** Opening Extracted records block **

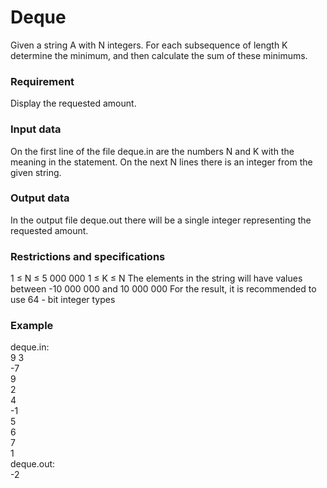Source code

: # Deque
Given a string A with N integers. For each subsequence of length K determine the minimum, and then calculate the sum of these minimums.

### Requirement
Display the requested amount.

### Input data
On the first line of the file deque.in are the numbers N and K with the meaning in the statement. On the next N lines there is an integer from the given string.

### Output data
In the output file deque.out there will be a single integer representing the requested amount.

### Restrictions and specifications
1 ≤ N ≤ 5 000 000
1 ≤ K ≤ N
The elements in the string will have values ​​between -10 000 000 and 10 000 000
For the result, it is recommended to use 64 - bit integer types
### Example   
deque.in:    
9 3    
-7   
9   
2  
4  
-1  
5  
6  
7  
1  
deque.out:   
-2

** Closing Extracted records block **
** Opening Extracted records block **

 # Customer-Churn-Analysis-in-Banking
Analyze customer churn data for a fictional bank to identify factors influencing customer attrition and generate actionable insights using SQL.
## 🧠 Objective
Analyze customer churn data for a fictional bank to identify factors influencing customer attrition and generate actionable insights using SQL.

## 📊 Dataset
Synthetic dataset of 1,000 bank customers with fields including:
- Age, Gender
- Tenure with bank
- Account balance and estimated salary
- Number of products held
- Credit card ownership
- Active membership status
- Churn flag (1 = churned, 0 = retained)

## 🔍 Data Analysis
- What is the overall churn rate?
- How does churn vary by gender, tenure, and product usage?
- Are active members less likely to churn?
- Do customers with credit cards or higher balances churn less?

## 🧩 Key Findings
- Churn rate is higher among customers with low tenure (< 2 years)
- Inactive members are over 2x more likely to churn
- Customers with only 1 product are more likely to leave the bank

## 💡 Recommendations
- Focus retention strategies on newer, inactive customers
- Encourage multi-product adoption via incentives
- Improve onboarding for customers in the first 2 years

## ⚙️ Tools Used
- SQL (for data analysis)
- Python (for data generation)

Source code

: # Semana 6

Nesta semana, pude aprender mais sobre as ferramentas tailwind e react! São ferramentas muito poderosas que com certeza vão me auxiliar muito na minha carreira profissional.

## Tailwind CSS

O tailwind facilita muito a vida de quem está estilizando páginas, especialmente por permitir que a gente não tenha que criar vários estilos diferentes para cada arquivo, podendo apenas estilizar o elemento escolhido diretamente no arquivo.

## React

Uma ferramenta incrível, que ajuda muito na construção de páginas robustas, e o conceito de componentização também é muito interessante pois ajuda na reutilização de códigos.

** Closing Extracted records block **

→ Directions: Which lines of the data above contain "string"? Copy each one.

→ Exercise output:
Given a string A with N integers. For each subsequence of length K determine the minimum, and then calculate the sum of these minimums.
On the first line of the file deque.in are the numbers N and K with the meaning in the statement. On the next N lines there is an integer from the given string.
The elements in the string will have values ​​between -10 000 000 and 10 000 000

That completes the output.